Budgets for Learning
Island towns are anxiously planning for the coming financial year, aware that costs are rising faster than takings. The budget guardians are sensibly scrutinizing spending, and our schools are the first to face it. Prepared, school administrators shaved, among other things, an eighth-grade algebra program and a mentoring program in the superintendent’s shared budget, and the regional high school, given declining enrollment, plans to eliminate a math and an English teacher. These are meaningful cuts, and those at the schools will feel the effects.

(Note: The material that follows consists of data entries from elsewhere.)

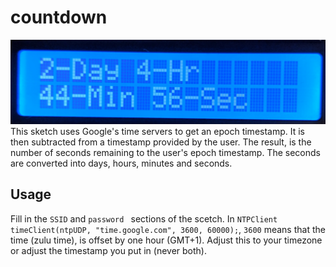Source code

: # countdown
![img](image.jpg)  
This sketch uses Google's time servers to get an epoch timestamp. It is then subtracted from a timestamp provided by the user. The result, is the number of seconds remaining to the user's epoch timestamp. The seconds are converted into days, hours, minutes and seconds.  
## Usage
Fill in the `SSID` and `password ` sections of the scetch. In `NTPClient timeClient(ntpUDP, "time.google.com", 3600, 60000);`, `3600` means that the time (zulu time), is offset by one hour (GMT+1). Adjust this to your timezone or adjust the timestamp you put in (never both).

Yet more cutting is expected, and schools should use this as an opportunity to think innovatively about public-private collaborations, tapping the broad support they have in this dynamic community. School officials are locked into funding many programs mandated by state and federal authorities, as well as paying teachers under ongoing contract agreements already fairly settled. But Island schools always have gone beyond the basic requirements, and supporting such initiatives will require even more creative syntheses going forward.
Meanwhile, the annual and proper budgeting process with the towns can be handled cleanly or clumsily. Vineyard schools are a valuable resource, and while their administrators have a duty to be responsive to economic realities, the Island towns have a duty, too, to protect our valuable institutions.
The regional high school is one of academic rigor, with highly professional teachers (some recognized far beyond our shores, with state and national roles in education policy and curriculum). It is a safe place for our young people to learn and grow.
Island schools draw and keep families here year-round. They contribute to this creative, well-rounded community. Voters have consistently chosen to invest in their schools, and the schools’ results have vindicated those choices.
Working out budgets at the local level can get clouded by the atmosphere of national economic malaise. Should our watchdogs of the bottom line take a suspicious us-and-them approach, the result will be a boondoggle with no meaningful investment strategy in the common good. Here in Massachusetts, where the first public school was founded one hundred and fifty years before the United States was even formed, this would be particularly disappointing. One hundred and fifty years ago free public education became widespread in America and the benefits have been tremendous. Whatever the current economy, it would be wise to remain bullish on Island schools.